* **Extracted material**:
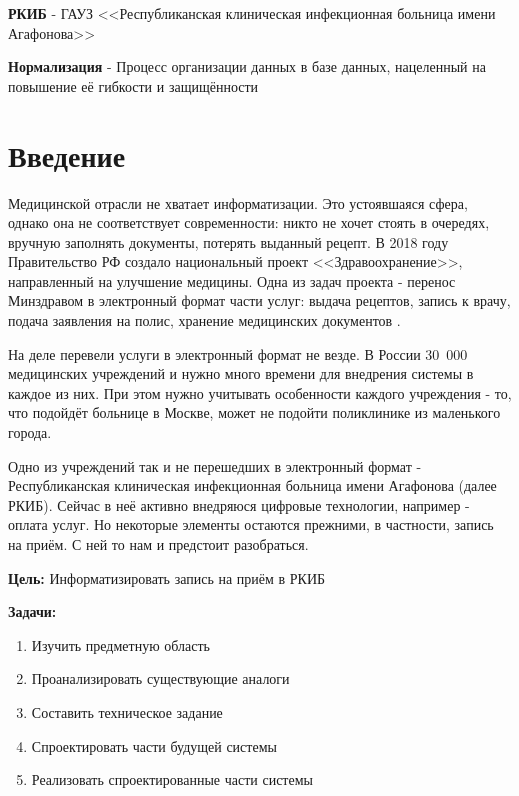 \documentclass[a4paper,article]{article}
\begin{document}
    \textbf{РКИБ} - ГАУЗ <<Республиканская клиническая инфекционная больница имени Агафонова>>

    \textbf{Нормализация} - Процесс организации данных в базе данных, нацеленный на повышение её гибкости и защищённости

    \newpage

    \section*{Введение}

        Медицинской отрасли не хватает информатизации. Это устоявшаяся сфера, однако она не соответствует современности: никто не хочет стоять в очередях, вручную заполнять документы, потерять выданный рецепт. В 2018 году Правительство РФ создало национальный проект <<Здравоохранение>>, направленный на улучшение медицины. Одна из задач проекта - перенос Минздравом в электронный формат части услуг: выдача рецептов, запись к врачу, подача заявления на полис, хранение медицинских документов \cite{natsproektzdravoohranenie}.

        На деле перевели услуги в электронный формат не везде. В России 30~000 медицинских учреждений и нужно много времени для внедрения системы в каждое из них. При этом нужно учитывать особенности каждого учреждения - то, что подойдёт больнице в Москве, может не подойти поликлинике из маленького города.

        Одно из учреждений так и не перешедших в электронный формат - Республиканская клиническая инфекционная больница имени Агафонова (далее РКИБ). Сейчас в неё активно внедряюся цифровые технологии, например - оплата услуг. Но некоторые элементы остаются прежними, в частности, запись на приём. С ней то нам и предстоит разобраться.

        \textbf{Цель:} Информатизировать запись на приём в РКИБ

        \textbf{Задачи:}

        \begin{enumerate}[nolistsep]
            \item Изучить предметную область
            \item Проанализировать существующие аналоги
            \item Составить техническое задание
            \item Спроектировать части будущей системы
            \item Реализовать спроектированные части системы
        \end{enumerate}
\end{document}
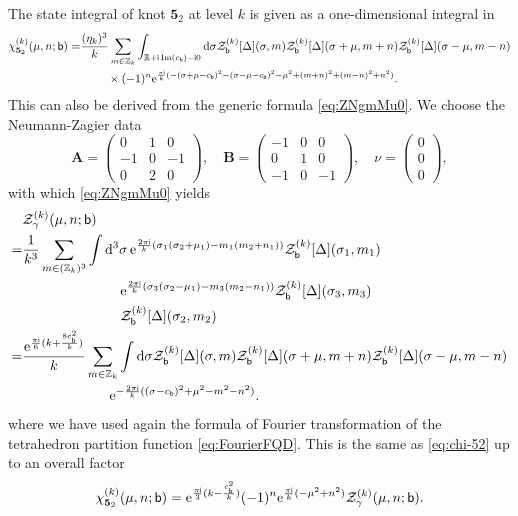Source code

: \documentclass[a4paper,11pt]{article}	%
\DeclareMathOperator{\imag}{Im}
\def\mc{\mathcal}
\def\md{\mathbf}
\def\ms{\mathsf}
\def\IR{\mathbb{R}}
\def\IZ{\mathbb{Z}}
\newcommand{\re}{{\rm e}}
\newcommand{\ri}{{\mathsf{i}}}
\newcommand{\rd}{{\rm d}}
\newcommand{\nn}{\nonumber \\}
\newcommand{\bb}{\ms{b}}
\newcommand{\s}{\sigma}
\newcommand{\knot}[1]{\md{#1}}
\begin{document}
The state integral of knot $\knot{5}_2$ at level $k$ is given as a
one-dimensional integral in \cite{Andersen:2016ugz}
\begin{align}
  \chi^{(k)}_{\knot{5}_2}(\mu,n;\bb) =
  &\frac{(\eta_k)^3}{k}\sum_{m\in\IZ_k}
    \int_{\IR+\ri\imag(c_\bb)-\ri 0}\rd \sigma
    \mc{Z}^{(k)}_\bb[\Delta](\sigma,m)                                          \mc{Z}^{(k)}_\bb[\Delta](\sigma+\mu,m+n)
    \mc{Z}^{(k)}_\bb[\Delta](\sigma-\mu,m-n)\nn
  &\phantom{===}\times(-1)^{n}
    \re^{\frac{\pi\ri}{k}(-(\sigma+\mu-c_\bb)^2-(\sigma-\mu-c_\bb)^2-\mu^2+(m+n)^2+(m-n)^2+n^2)}.      \label{eq:chi-52}
\end{align}
This can also be derived from the generic formula \eqref{eq:ZNgmMu0}.
We choose the Neumann-Zagier data
\begin{equation}
  \pmb{A} = 
  \begin{pmatrix}
    0 & 1 & 0\\
    -1&0&-1\\
    0&2&0
  \end{pmatrix},\quad \pmb{B} =
  \begin{pmatrix}
    -1&0&0\\
    0&1&0\\
    -1&0&-1
  \end{pmatrix},\quad \nu =
  \begin{pmatrix}
    0\\0\\0
  \end{pmatrix},
\end{equation}
with which \eqref{eq:ZNgmMu0} yields
\begin{align}
  &\mc{Z}_\gamma^{(k)}(\mu,n;\bb)\nn =
  &\frac{1}{k^3}\sum_{m\in(\IZ_k)^3}\int\rd^3\s\,
    \re^{\frac{2\pi\ri}{k}(\s_1(\s_2+\mu_1)-m_1(m_2+n_1))}
    \mc{Z}_\bb^{(k)}[\Delta](\s_1,m_1)\nn
  &\phantom{=========}
    \re^{\frac{2\pi\ri}{k}(\s_3(\s_2-\mu_1)-m_3(m_2-n_1))}
    \mc{Z}_\bb^{(k)}[\Delta](\s_3,m_3)\nn
  &\phantom{=========}
    \mc{Z}_\bb^{(k)}[\Delta](\s_2,m_2)
    \nn=
  &\frac{\re^{\frac{\pi\ri}{6}(k+\frac{8c_\bb^2}{k})}}{k}
    \sum_{m\in\IZ_k}\int\rd \s
    \mc{Z}_\bb^{(k)}[\Delta](\s,m)
    \mc{Z}_\bb^{(k)}[\Delta](\s+\mu,m+n)
    \mc{Z}_\bb^{(k)}[\Delta](\s-\mu,m-n)
    \nn
  &\phantom{========}
    \re^{-\frac{2\pi\ri}{k}((\s-c_\bb)^2+\mu^2-m^2-n^2)}.
\end{align}
where we have used again the formula of Fourier transformation of the
tetrahedron partition function \eqref{eq:FourierFQD}.
This is the same as \eqref{eq:chi-52} up to an overall factor
\begin{equation}
  \chi^{(k)}_{\knot{5}_2}(\mu,n;\bb) =
  \re^{\frac{\pi\ri}{3}(k-\frac{c_\bb^2}{k})} (-1)^n
  \re^{\frac{\pi\ri}{k}(-\mu^2+n^2)}\mc{Z}_\gamma^{(k)}(\mu,n;\bb).
\end{equation}
\end{document}
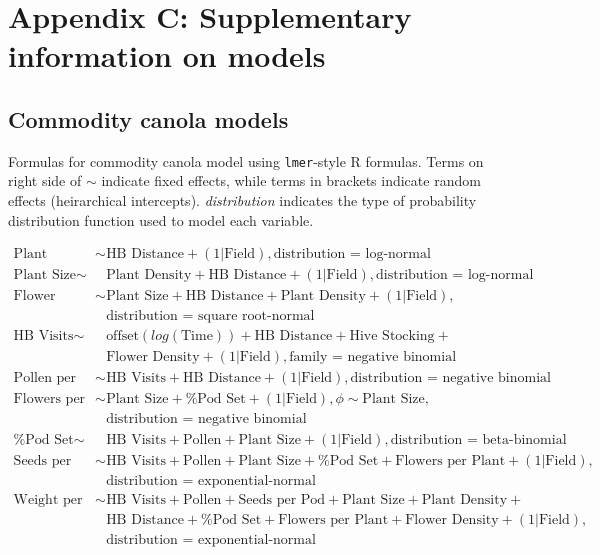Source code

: \clearpage

\section*{Appendix C: Supplementary information on models}

\subsection*{Commodity canola models}

Formulas for commodity canola model using \texttt{lmer}-style R formulas. Terms on right side of $\sim$ indicate fixed effects, while terms in brackets indicate random effects (heirarchical intercepts). \textit{distribution} indicates the type of probability distribution function used to model each variable.

\begin{align*}
    \text{Plant Density} \sim & \text{HB Distance} + (1|\text{Field}), \text{distribution = log-normal} \\
    \text{Plant Size} \sim & \text{Plant Density} + \text{HB Distance} + (1|\text{Field}),\text{distribution = log-normal} \\
    \text{Flower Density} \sim & \text{Plant Size} + \text{HB Distance} + \text{Plant Density} + (1|\text{Field}),\\
    &   \text{distribution = square root-normal} \\
    \text{HB Visits} \sim & \text{offset}(log(\text{Time})) + \text{HB Distance} + \text{Hive Stocking} + \\ 
    &   \text{Flower Density} + (1|\text{Field}), \text{family = negative binomial}\\
    \text{Pollen per Stigma} \sim & \text{HB Visits} + \text{HB Distance} + (1|\text{Field}), \text{distribution = negative binomial} \\
    \text{Flowers per Plant} \sim & \text{Plant Size} + \text{\% Pod Set} + (1|\text{Field}), \phi \sim \text{Plant Size}, \\
    &     \text{distribution = negative binomial} \\
    \text{\% Pod Set} \sim & \text{HB Visits} + \text{Pollen} + \text{Plant Size} + (1|\text{Field}), \text{distribution = beta-binomial} \\
    \text{Seeds per Pod} \sim & \text{HB Visits} + \text{Pollen} + \text{Plant Size} + \text{\% Pod Set} + \text{Flowers per Plant} + (1|\text{Field}),\\ 
    &   \text{distribution = exponential-normal} \\
    \text{Weight per Seed} \sim & \text{HB Visits} + \text{Pollen} + \text{Seeds per Pod} + \text{Plant Size} + \text{Plant Density} +\\
    &   \text{HB Distance} + \text{\% Pod Set} + \text{Flowers per Plant} + \text{Flower Density} + (1|\text{Field}),\\
    &   \text{distribution = exponential-normal} \\
\end{align*}

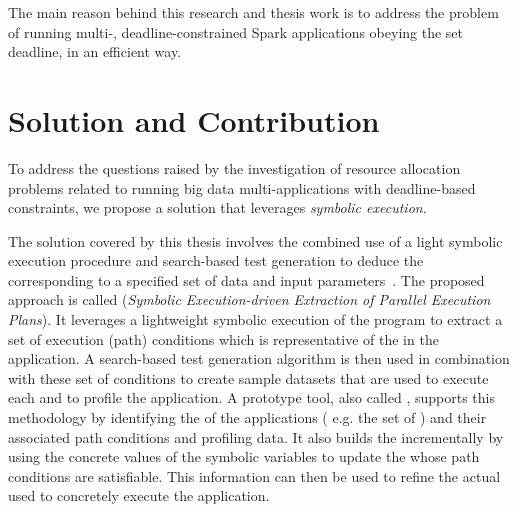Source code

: The main reason behind this research and thesis work is to address the problem of running multi-\plan, deadline-constrained Spark applications obeying the set deadline, in an efficient way.

\section{Solution and Contribution}\label{sec:solution_contribution}
To address the questions raised by the investigation of resource allocation problems related to running big data multi-\plan applications with deadline-based \qos constraints, we propose a solution that leverages \textit{symbolic execution}. 





The solution covered by this thesis involves the combined use of a light symbolic execution procedure and search-based test generation to deduce the \plan corresponding to a specified set of data and input parameters~\cite{Baresi-Quattrocchi-Denaro:2019}. The proposed approach is called \dSymb (\textit{Symbolic Execution-driven Extraction of Parallel Execution Plans}).  It leverages a lightweight symbolic execution of the program to extract a set of execution (path) conditions which is representative of the \plans in the application. A search-based test generation algorithm is then used in combination with these set of conditions to create sample datasets that are used to execute each \plan and to profile the application. A prototype tool, also called \dSymb, supports this methodology by identifying the \model of the applications ( e.g. the set of \plans) and their associated path conditions and profiling data. It also builds the \model incrementally by using the concrete values of the symbolic variables to update the \plans whose path conditions are satisfiable. This information can then be used to refine the actual \plan used to concretely execute the application. 

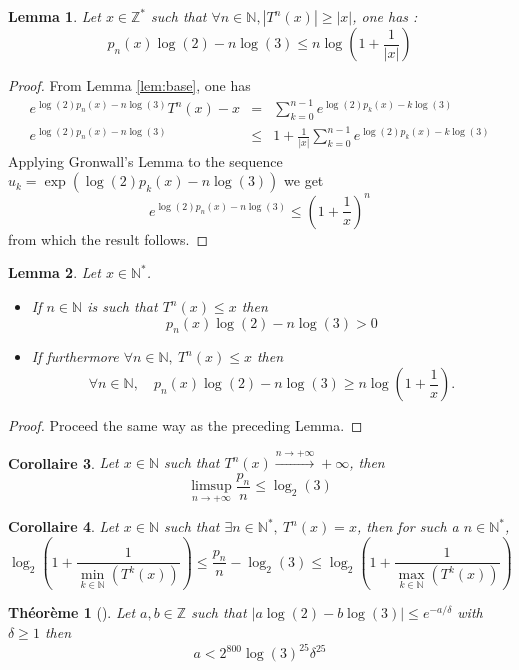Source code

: \documentclass[12pt,a4paper]{article}
\newtheorem{lem}{Lemma}[section]
\newtheorem{cor}[lem]{Corollaire}
\newtheorem{theo}{Théorème}
\def\NN{\mathbb{N}}
\def\ZZ{\mathbb{Z}}
\begin{document}
\begin{lem}\label{lem:one_has} Let $x\in \ZZ^*$ such that $\forall n\in\NN, |T^n(x)|\geq |x|$, one has : $$p_n(x) \log(2) - n \log(3)\leq n\log\left(1+ \frac{1}{|x|}\right)  $$
\end{lem}
\begin{proof}
From Lemma \ref{lem:base}, one has 
\begin{eqnarray*}
e^{\log(2)p_n(x)-n\log(3)}T^n(x) - x &=& \sum_{k=0}^{n-1} e^{\log(2)p_k(x)-k\log(3)}
\\
e^{\log(2)p_n(x)-n\log(3)}&\leq &1+\frac{1}{|x|} \sum_{k=0}^{n-1} e^{\log(2)p_k(x)-k\log(3)}
\end{eqnarray*}
Applying Gronwall's Lemma to the sequence $u_k = \exp\left(\log(2)p_k(x)-n\log(3)\right)$ we get 
$$ e^{\log(2)p_n(x)-n\log(3)} \leq \left(1+\frac{1}{x}\right)^n$$
from which the result follows.
\end{proof}
\begin{lem}\label{lem:itemize_furthermore_itemize} Let $x\in \NN^*$.

\begin{itemize}
\item If $n\in\NN$ is such that $T^n(x)\leq x$ then 
$$p_n(x)\log(2)-n\log(3) >0$$ 
\item If furthermore $\forall n\in\NN,~T^n(x)\leq x $ then $$\forall n\in \NN,\quad  p_n(x)\log(2)-n\log(3) \geq n \log\left(1+\frac{1}{x} \right).$$ 
\end{itemize}


\end{lem}
\begin{proof}
Proceed the same way as the preceding Lemma.
\end{proof}
\begin{cor}\label{cor:corollary_2} Let $x\in \NN$ such that $T^n(x) \xrightarrow{n\rightarrow +\infty} +\infty$, then $$\limsup_{n\rightarrow+\infty} \frac{p_n}{n}\leq \log_2(3) $$
\end{cor}
\begin{cor}\label{cor:bounds} Let $x\in \NN$ such that $\exists n\in \NN^*,~ T^n(x) = x$, then for such a $n\in \NN^*$, $$\log_2\left(1+\frac{1}{\min_{k\in \NN}(T^k(x))}\right)  \leq \frac{p_n}{n}-\log_2(3)\leq  \log_2\left(1+\frac{1}{\max_{k\in \NN}(T^k(x))}\right) $$
\end{cor}

\begin{theo}[\cite{MR1074572}]\label{theo:mr}
Let $a,b\in \ZZ$ such that $|a\log(2)-b\log(3)|\leq e^{-a/\delta}$ with $\delta \geq 1$ then 
$$a < 2^{800}\log(3)^{25}\delta^{25} $$
\end{theo}
\end{document}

* **Try it**: Only lines containing the string "models" are needed. Pull each of them out of the records above.

* **Solution to this task**:
\section*{Appendix C: Supplementary information on models}
\subsection*{Commodity canola models}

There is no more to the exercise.